Gilbert Gottfried Died of Rare Disease. What is Myotonic Dystrophy?

The comedian died at the age of 67 from ventricular tachycardia caused by myotonic dystrophy type II, according to his publicist

Comedian Gilbert Godfried attends the Tribeca Film Festival world premiere of "Roseanne For President!" at the SVA Theatre on Saturday, April 18, 2015, in New York.
Evan Agostini/Invision/AP

Gilbert Gottfried, who was known as having the most recognizable voice in comedy, died at the age of 67 on Tuesday. A post on his verified Twitter account confirmed the news saying that he passed away after a long illness.

How did Gilbert Gottfried die?

His publicist and longtime friend, Glenn Schwartz, confirmed that Gottfried had type II myotonic dystrophy, a genetic muscle disorder. Schwartz said the comedian suffered from recurrent ventricular tachycardia, an abnormal rhythm in the heart, due to the genetic disorder.

What is type II myotonic dystrophy?

Myotonic dystrophy type 2 is an inherited muscular dystrophy that affects the muscles and other body systems, including the heart, eyes, and pancreas, according to the U.S. National Institutes of Health Genetic and Rare Diseases Information Center. Symptoms, including prolonged muscle contractions, typically develop during a person's 20s or 30s.

There is currently no treatment to stop or slow the disorder, but often times the symptoms are manageable. Type I and type II myotonic dystrophy can cause heart complications.

The comedian’s family announced he died Tuesday after a long illness.

What is recurrent ventricular tachycardia?

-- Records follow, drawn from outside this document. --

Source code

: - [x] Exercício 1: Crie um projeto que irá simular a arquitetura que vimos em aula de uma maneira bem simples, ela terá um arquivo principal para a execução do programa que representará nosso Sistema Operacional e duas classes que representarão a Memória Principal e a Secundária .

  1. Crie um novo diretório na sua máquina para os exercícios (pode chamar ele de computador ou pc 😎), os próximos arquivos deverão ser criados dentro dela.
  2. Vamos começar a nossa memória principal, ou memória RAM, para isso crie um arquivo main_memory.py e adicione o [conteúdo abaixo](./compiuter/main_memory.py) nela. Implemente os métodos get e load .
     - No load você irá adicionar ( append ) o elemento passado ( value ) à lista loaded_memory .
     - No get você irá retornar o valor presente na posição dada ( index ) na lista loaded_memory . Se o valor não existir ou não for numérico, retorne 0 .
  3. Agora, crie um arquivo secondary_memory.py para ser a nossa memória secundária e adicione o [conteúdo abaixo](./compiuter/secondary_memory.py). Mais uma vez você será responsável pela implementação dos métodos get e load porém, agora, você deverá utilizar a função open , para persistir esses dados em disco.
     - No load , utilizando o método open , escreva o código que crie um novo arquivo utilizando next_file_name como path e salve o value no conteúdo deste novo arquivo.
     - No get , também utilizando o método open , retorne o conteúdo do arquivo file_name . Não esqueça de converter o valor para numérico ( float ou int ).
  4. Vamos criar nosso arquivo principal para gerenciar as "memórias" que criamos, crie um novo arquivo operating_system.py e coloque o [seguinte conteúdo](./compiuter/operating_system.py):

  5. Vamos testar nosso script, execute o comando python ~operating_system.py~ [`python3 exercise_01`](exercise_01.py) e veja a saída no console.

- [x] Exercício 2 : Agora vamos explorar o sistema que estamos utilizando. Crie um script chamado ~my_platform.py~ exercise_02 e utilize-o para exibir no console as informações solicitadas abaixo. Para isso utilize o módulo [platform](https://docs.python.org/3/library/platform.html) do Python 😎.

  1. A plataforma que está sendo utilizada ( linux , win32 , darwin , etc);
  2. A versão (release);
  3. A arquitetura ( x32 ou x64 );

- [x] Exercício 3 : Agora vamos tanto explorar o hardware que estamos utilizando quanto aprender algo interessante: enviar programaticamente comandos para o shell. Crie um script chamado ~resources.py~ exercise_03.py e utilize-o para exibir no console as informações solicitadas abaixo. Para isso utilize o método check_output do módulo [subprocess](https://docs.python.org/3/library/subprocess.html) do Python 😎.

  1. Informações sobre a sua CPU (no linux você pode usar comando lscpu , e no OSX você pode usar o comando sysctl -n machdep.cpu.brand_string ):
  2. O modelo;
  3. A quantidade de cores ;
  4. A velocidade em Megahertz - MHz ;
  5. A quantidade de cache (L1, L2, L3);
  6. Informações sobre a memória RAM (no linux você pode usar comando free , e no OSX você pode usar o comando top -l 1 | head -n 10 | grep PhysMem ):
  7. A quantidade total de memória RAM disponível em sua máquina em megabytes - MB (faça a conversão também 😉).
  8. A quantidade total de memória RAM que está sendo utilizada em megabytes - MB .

Ventricular tachycardia, or V-tach, is a heart rhythm problem, according to the Mayo Clinic. A healthy heart typically beats about 60 to 100 times a minute, but with V-tach, the heart beats significantly faster, usually 100 or more beats a minute. The rapid heartbeats can prevent the heart chambers from filling up with blood. This can cause the person with V-tach to feel short of breath and lightheaded.

Possible complications of this disease include fainting, heart failure and death from cardiac arrest. There are less than 200,000 U.S. cases per year of this disease.